Some couples seem to agree on almost everything. They like the same movies, have similar ideas about investing, enjoy the same foods and have compatible mutual friendships right out of the starting blocks. Good for them!
Then there are the rest of us. Those of us who meet, are attracted to our partner, and begin the practice of dating. This is necessary, we believe, in order to “get to know” him or her. In truth that is nonsense because the dating process is like living in OZ; everything looks bright, shiny and colorful.
We aren’t the same old person, we’re our best self. Special attention is given to personal hygiene and fashion. We sit up straighter, laugh more, offer wittier replies and don’t let little things bother us. In an effort to win the object of our affection we are kinder, more generous and forgiving. We tone down any extreme opinions to avoid controversy.
So in effect, this charming person may slowly fade away after the deal is done. We don’t intend to become less in tune with our appearance, but it happens. We don’t mean to let our rapt attention drift, but it does. Eventually we begin to speak our minds and those deep convictions pour out in spite of potential conflict.
Then the marriage and the work begin. In some cases this takes three weeks, in some it takes years, but unless you’re one of those couples who agree on all of life’s issues, it will happen sometime. This is when individuals need to dig in and get to know who they really married.
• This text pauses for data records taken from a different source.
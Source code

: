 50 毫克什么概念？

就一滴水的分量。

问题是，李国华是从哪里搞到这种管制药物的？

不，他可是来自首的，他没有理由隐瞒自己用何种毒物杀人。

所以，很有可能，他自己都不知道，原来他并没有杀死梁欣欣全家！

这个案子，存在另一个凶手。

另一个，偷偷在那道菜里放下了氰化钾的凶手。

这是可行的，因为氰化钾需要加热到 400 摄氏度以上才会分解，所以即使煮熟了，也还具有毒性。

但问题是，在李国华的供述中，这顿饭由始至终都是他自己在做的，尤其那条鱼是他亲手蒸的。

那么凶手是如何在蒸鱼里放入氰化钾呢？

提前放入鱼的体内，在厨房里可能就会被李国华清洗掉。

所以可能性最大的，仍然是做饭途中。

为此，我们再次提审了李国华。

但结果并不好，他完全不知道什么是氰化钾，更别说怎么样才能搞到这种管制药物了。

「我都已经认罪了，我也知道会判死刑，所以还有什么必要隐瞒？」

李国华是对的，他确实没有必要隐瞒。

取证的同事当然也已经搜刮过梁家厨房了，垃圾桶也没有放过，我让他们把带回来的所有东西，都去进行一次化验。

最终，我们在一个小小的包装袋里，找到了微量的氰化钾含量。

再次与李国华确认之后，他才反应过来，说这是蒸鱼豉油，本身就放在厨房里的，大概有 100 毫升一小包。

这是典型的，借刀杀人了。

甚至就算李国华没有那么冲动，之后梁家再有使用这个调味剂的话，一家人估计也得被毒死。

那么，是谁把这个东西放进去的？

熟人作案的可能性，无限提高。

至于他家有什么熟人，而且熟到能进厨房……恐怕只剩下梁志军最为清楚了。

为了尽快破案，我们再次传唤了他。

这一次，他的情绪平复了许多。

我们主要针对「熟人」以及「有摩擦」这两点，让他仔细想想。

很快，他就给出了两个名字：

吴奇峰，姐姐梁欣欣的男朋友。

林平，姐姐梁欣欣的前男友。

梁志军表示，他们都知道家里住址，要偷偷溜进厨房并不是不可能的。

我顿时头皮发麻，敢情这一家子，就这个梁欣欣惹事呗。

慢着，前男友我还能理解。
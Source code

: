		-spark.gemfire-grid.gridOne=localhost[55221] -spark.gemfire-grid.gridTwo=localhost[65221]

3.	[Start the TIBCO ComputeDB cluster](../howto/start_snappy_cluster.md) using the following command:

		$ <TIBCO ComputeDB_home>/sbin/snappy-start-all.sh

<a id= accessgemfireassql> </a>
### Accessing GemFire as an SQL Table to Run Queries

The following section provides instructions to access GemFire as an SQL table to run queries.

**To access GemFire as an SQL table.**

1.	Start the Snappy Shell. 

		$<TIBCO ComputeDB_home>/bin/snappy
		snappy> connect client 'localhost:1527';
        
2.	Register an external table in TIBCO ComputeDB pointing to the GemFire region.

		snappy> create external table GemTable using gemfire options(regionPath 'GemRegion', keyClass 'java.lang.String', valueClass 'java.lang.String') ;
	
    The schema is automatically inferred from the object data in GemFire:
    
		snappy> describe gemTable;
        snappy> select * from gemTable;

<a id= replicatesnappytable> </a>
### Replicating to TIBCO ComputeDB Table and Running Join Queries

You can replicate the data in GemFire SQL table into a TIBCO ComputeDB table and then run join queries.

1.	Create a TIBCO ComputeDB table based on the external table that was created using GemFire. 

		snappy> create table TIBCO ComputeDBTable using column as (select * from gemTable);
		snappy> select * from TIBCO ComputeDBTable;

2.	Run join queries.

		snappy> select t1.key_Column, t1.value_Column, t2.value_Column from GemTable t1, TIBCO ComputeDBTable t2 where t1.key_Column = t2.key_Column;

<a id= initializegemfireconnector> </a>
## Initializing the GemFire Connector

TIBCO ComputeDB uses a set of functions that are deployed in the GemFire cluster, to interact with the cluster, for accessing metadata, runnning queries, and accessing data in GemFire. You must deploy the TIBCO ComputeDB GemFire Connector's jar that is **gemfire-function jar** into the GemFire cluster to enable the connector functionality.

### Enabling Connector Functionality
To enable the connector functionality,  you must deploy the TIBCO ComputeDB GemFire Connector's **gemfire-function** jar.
We need to find those shimmery pieces that attracted us to our partners in the first place. It’s still there; the wit, the laughter, the compassion—but the grind of daily living has dulled its luster making it harder to see.
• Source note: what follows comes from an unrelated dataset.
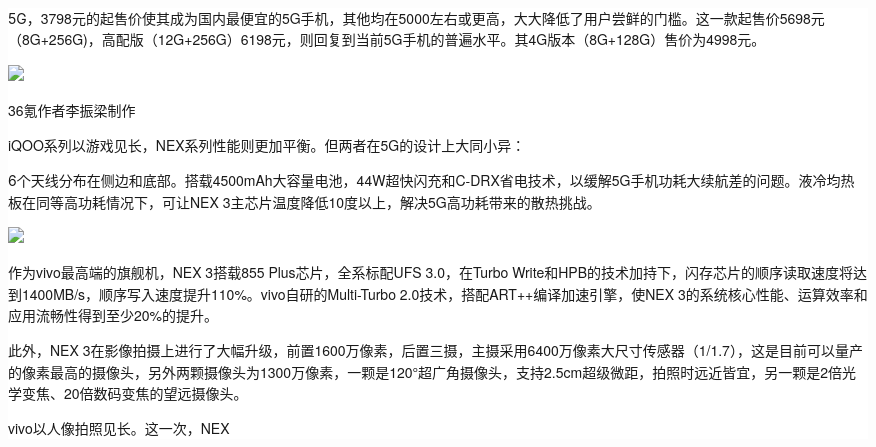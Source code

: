 5G，</span><span style="font-family: &quot;PingFang SC&quot;, &quot;Lantinghei SC&quot;, &quot;Helvetica Neue&quot;, Helvetica, Arial, &quot;Microsoft YaHei&quot;, 微软雅黑, STHeitiSC-Light, simsun, 宋体, &quot;WenQuanYi Zen Hei&quot;, &quot;WenQuanYi Micro Hei&quot;, sans-serif;">3798元的起售价使其成为国内最便宜的5G手机，其他均在5000左右或更高，大大降低了用户尝鲜的门槛。这一款起售价5698元（8G+256G)，高配版（12G+256G）6198元，则回复到当前5G手机的普遍水平。</span><span style="font-family: &quot;PingFang SC&quot;, &quot;Lantinghei SC&quot;, &quot;Helvetica Neue&quot;, Helvetica, Arial, &quot;Microsoft YaHei&quot;, 微软雅黑, STHeitiSC-Light, simsun, 宋体, &quot;WenQuanYi Zen Hei&quot;, &quot;WenQuanYi Micro Hei&quot;, sans-serif;">其4G版本（8G+128G）售价为4998元。</span></p><p><span style="font-family: &quot;PingFang SC&quot;, &quot;Lantinghei SC&quot;, &quot;Helvetica Neue&quot;, Helvetica, Arial, &quot;Microsoft YaHei&quot;, 微软雅黑, STHeitiSC-Light, simsun, 宋体, &quot;WenQuanYi Zen Hei&quot;, &quot;WenQuanYi Micro Hei&quot;, sans-serif;"></span></p><p><img src="https://pic.36krcnd.com/201909/16131334/n7g4z2m32n56t4bf.png!heading" data-img-size-val="1583,943"/></p><p label="图片描述" classname="img-desc" class="img-desc" style=""><span style="font-family: &quot;PingFang SC&quot;, &quot;Lantinghei SC&quot;, &quot;Helvetica Neue&quot;, Helvetica, Arial, &quot;Microsoft YaHei&quot;, 微软雅黑, STHeitiSC-Light, simsun, 宋体, &quot;WenQuanYi Zen Hei&quot;, &quot;WenQuanYi Micro Hei&quot;, sans-serif;">36氪作者李振梁制作</span></p><p><span style="font-family: &quot;PingFang SC&quot;, &quot;Lantinghei SC&quot;, &quot;Helvetica Neue&quot;, Helvetica, Arial, &quot;Microsoft YaHei&quot;, 微软雅黑, STHeitiSC-Light, simsun, 宋体, &quot;WenQuanYi Zen Hei&quot;, &quot;WenQuanYi Micro Hei&quot;, sans-serif;">iQOO系列以游戏见长，NEX系列性能则更加平衡。但两者在5G的设计上大同小异：</span></p><p>6个天线分布在<span style="font-family: &quot;PingFang SC&quot;, &quot;Lantinghei SC&quot;, &quot;Helvetica Neue&quot;, Helvetica, Arial, &quot;Microsoft YaHei&quot;, 微软雅黑, STHeitiSC-Light, simsun, 宋体, &quot;WenQuanYi Zen Hei&quot;, &quot;WenQuanYi Micro Hei&quot;, sans-serif;">侧边和底部。搭载4500mAh大容量电池，44W超快闪充和C-DRX省电技术，以缓解5G手机功耗大续航差的问题。液冷均热板在同等高功耗情况下，可让NEX 3主芯片温度降低10度以上，解决5G高功耗带来的散热挑战。</span></p><p><span style="font-family: &quot;PingFang SC&quot;, &quot;Lantinghei SC&quot;, &quot;Helvetica Neue&quot;, Helvetica, Arial, &quot;Microsoft YaHei&quot;, 微软雅黑, STHeitiSC-Light, simsun, 宋体, &quot;WenQuanYi Zen Hei&quot;, &quot;WenQuanYi Micro Hei&quot;, sans-serif;"></span></p><p><img src="https://pic.36krcnd.com/201909/16123301/sm0w9h60m0fhvm1l.jpeg!heading" data-img-size-val="715,402" width="715"/></p><p type="text/css" cdata_tag="style" cdata_data="p.p1 {margin: 0.0px 0.0px 0.0px 0.0px; line-height: 19.0px; font: 13.0px 'Helvetica Neue'; color: #000000}" _ue_custom_node_="true"><span style="font-family: &quot;PingFang SC&quot;, &quot;Lantinghei SC&quot;, &quot;Helvetica Neue&quot;, Helvetica, Arial, &quot;Microsoft YaHei&quot;, 微软雅黑, STHeitiSC-Light, simsun, 宋体, &quot;WenQuanYi Zen Hei&quot;, &quot;WenQuanYi Micro Hei&quot;, sans-serif;">作为vivo最高端的旗舰机，NEX 3搭载855 Plus芯片，全系标配UFS 3.0，在Turbo Write和HPB的技术加持下，闪存芯片的顺序读取速度将达到1400MB/s，顺序写入速度提升110%。vivo自研的Multi-Turbo 2.0技术，搭配ART++编译加速引擎，使NEX 3的系统核心性能、运算效率和应用流畅性得到至少20%的提升。</span><br/></p><p type="text/css" cdata_tag="style" cdata_data="p.p1 {margin: 0.0px 0.0px 0.0px 0.0px; line-height: 19.0px; font: 13.0px 'Helvetica Neue'; color: #000000}" _ue_custom_node_="true"><span style="font-family: &quot;PingFang SC&quot;, &quot;Lantinghei SC&quot;, &quot;Helvetica Neue&quot;, Helvetica, Arial, &quot;Microsoft YaHei&quot;, 微软雅黑, STHeitiSC-Light, simsun, 宋体, &quot;WenQuanYi Zen Hei&quot;, &quot;WenQuanYi Micro Hei&quot;, sans-serif;">此外，NEX 3在影像拍摄上进行了大幅升级，前置1600万像素，</span><span style="font-family: &quot;PingFang SC&quot;, &quot;Lantinghei SC&quot;, &quot;Helvetica Neue&quot;, Helvetica, Arial, &quot;Microsoft YaHei&quot;, 微软雅黑, STHeitiSC-Light, simsun, 宋体, &quot;WenQuanYi Zen Hei&quot;, &quot;WenQuanYi Micro Hei&quot;, sans-serif;">后置三摄，主摄采用6400万像素大尺寸传感器（1/1.7），这是目前可以量产的像素最高的摄像头，另外两颗摄像头为1300万像素，一颗是120°超广角摄像头，支持2.5cm超级微距，拍照时远近皆宜，另一颗是2倍光学变焦、20倍数码变焦的望远摄像头。</span><br/></p><p><span style="font-family:PingFang SC, Lantinghei SC, Helvetica Neue, Helvetica, Arial, Microsoft YaHei, 微软雅黑, STHeitiSC-Light, simsun, 宋体, WenQuanYi Zen Hei, WenQuanYi Micro Hei, sans-serif">vivo以人像拍照见长。这一次，NEX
Sadly this is the point at which many people give up. They decide that one or both of them has changed and they don’t love the new version. In fact, the new version is the true version; we just didn’t look close enough while we were in OZ.
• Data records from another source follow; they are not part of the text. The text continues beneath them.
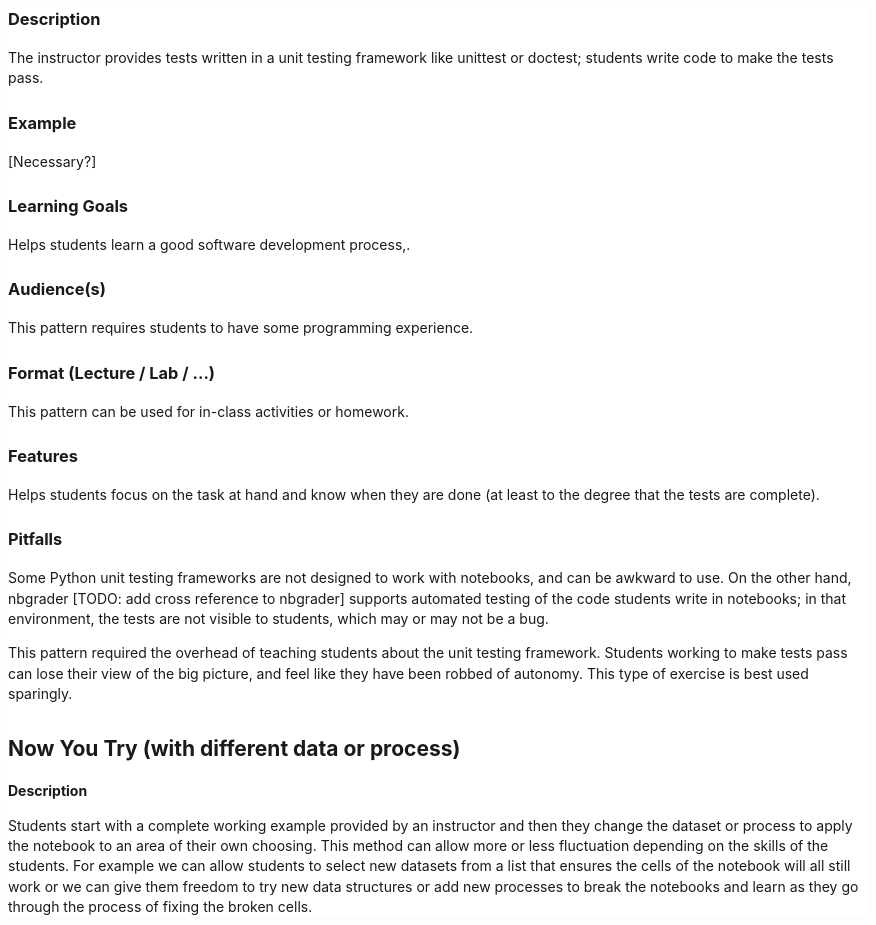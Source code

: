 
### Description

The instructor provides tests written in a unit testing framework like unittest or doctest; students write code to make the tests pass.


### Example

[Necessary?]


### Learning Goals 

Helps students learn a good software development process,.   


### Audience(s)

This pattern requires students to have some programming experience.


### Format (Lecture / Lab / …) 

This pattern can be used for in-class activities or homework.


### Features 

Helps students focus on the task at hand and know when they are done (at least to the degree that the tests are complete).


### Pitfalls 

Some Python unit testing frameworks are not designed to work with notebooks, and can be awkward to use.  On the other hand, nbgrader [TODO: add cross reference to nbgrader] supports automated testing of the code students write in notebooks; in that environment, the tests are not visible to students, which may or may not be a bug.

This pattern required the overhead of teaching students about the unit testing framework.  Students working to make tests pass can lose their view of the big picture, and feel like they have been robbed of autonomy.  This type of exercise is best used sparingly.




## Now You Try (with different data or process)

**Description**

Students start with a complete working example provided by an instructor and then they change the dataset or process to apply the notebook to an area of their own choosing.  This method can allow more or less fluctuation depending on the skills of the students.  For example we can allow students to select new datasets from a list that ensures the cells of the notebook will all still work or we can give them freedom to try new data structures or add new processes to break the notebooks and learn as they go through the process of fixing the broken cells.
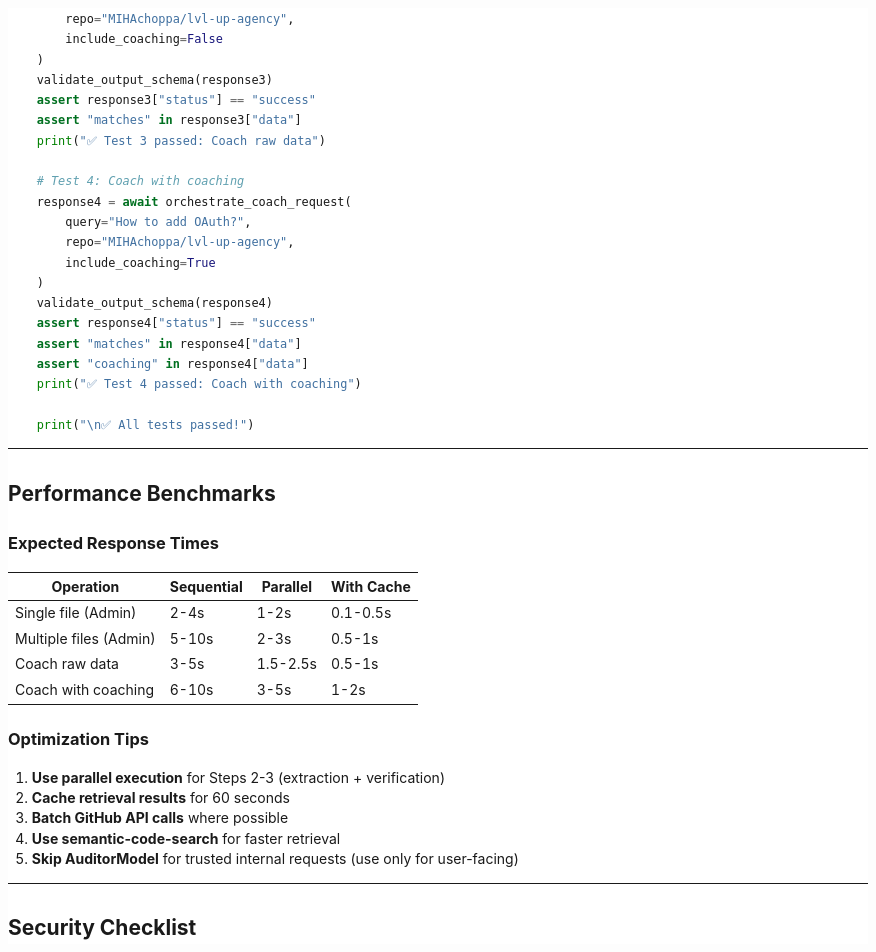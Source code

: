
 ```python
        repo="MIHAchoppa/lvl-up-agency",
        include_coaching=False
    )
    validate_output_schema(response3)
    assert response3["status"] == "success"
    assert "matches" in response3["data"]
    print("✅ Test 3 passed: Coach raw data")
    
    # Test 4: Coach with coaching
    response4 = await orchestrate_coach_request(
        query="How to add OAuth?",
        repo="MIHAchoppa/lvl-up-agency",
        include_coaching=True
    )
    validate_output_schema(response4)
    assert response4["status"] == "success"
    assert "matches" in response4["data"]
    assert "coaching" in response4["data"]
    print("✅ Test 4 passed: Coach with coaching")
    
    print("\n✅ All tests passed!")
```

---

## Performance Benchmarks

### Expected Response Times

| Operation | Sequential | Parallel | With Cache |
|-----------|-----------|----------|------------|
| Single file (Admin) | 2-4s | 1-2s | 0.1-0.5s |
| Multiple files (Admin) | 5-10s | 2-3s | 0.5-1s |
| Coach raw data | 3-5s | 1.5-2.5s | 0.5-1s |
| Coach with coaching | 6-10s | 3-5s | 1-2s |

### Optimization Tips

1. **Use parallel execution** for Steps 2-3 (extraction + verification)
2. **Cache retrieval results** for 60 seconds
3. **Batch GitHub API calls** where possible
4. **Use semantic-code-search** for faster retrieval
5. **Skip AuditorModel** for trusted internal requests (use only for user-facing)

---

## Security Checklist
The good news is that if we work to get to honestly know the person we married, making an effort toward some of those dating-type concessions in the process (being thoughtful, attractive and forgiving for example); we will likely find genuine love.
Those who cut and run miss the point that love is not an emotional reaction to another person. Truly committed love is an intentional decision to be the best partner and to nurture the best in our partner. This takes a lot of work, and as with all hard work, some sore muscles. Yes, pain is often involved in developing a lasting marriage.
In May I will celebrate my 29th wedding anniversary. We were not a couple who agreed on every little thing. We’ve had to fight our way to the top of the marriage mountain. I don’t know if we’ve arrived at the summit, but I do know that I can’t imagine a deeper, more complete relationship.
For those who are single, take compatibility tests and get counseling to move out of OZ faster when you find someone special. For those who are still in OZ, you don’t even know it so relax and enjoy. For those who feel like Dorothy’s house just landed on them: don’t quit. Through the pain and after the pain there will be a rainbow that looks like real love.